## What you need to do
Which lines of the listing below contain the word "Kubernetes"? Copy each of them.

## Stored data

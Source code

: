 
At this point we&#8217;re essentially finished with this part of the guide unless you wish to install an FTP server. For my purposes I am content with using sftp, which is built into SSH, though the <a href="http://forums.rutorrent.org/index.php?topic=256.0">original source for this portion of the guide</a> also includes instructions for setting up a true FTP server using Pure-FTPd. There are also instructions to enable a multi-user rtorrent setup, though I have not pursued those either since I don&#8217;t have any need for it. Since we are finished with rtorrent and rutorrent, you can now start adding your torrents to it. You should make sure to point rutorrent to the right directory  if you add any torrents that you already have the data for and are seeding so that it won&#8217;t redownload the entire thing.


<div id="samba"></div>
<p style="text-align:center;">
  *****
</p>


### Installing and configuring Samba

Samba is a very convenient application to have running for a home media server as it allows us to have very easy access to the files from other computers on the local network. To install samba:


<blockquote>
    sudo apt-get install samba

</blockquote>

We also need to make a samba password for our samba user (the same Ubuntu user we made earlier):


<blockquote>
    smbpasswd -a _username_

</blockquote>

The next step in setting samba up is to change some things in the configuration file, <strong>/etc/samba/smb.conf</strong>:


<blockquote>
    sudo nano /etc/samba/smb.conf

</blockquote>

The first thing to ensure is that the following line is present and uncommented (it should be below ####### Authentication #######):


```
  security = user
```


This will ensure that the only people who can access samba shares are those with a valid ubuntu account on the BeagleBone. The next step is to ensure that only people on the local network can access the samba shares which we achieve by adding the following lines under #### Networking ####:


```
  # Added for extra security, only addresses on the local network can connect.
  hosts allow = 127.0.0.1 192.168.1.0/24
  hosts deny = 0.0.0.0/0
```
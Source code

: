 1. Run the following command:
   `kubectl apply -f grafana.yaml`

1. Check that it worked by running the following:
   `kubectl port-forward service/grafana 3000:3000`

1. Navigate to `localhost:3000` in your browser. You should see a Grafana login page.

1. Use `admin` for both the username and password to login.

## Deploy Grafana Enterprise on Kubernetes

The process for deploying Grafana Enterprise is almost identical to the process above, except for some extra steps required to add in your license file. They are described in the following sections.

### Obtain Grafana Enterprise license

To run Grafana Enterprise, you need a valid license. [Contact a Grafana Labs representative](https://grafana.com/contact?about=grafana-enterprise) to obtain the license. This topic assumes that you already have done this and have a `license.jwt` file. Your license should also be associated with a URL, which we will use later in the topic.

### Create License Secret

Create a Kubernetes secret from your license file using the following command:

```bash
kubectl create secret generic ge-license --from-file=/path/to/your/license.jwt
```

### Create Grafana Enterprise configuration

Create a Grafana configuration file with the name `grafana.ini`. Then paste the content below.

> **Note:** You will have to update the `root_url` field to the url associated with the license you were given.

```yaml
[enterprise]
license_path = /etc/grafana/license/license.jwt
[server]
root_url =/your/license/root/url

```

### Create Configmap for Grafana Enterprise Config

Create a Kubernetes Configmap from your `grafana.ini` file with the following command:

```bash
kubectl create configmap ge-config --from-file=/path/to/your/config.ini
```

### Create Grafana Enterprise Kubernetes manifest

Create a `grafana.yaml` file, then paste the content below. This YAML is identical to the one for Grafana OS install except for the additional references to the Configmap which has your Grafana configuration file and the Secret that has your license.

## Final answer
## Deploy Grafana Enterprise on Kubernetes
Create a Kubernetes secret from your license file using the following command:
Create a Kubernetes Configmap from your `grafana.ini` file with the following command:
### Create Grafana Enterprise Kubernetes manifest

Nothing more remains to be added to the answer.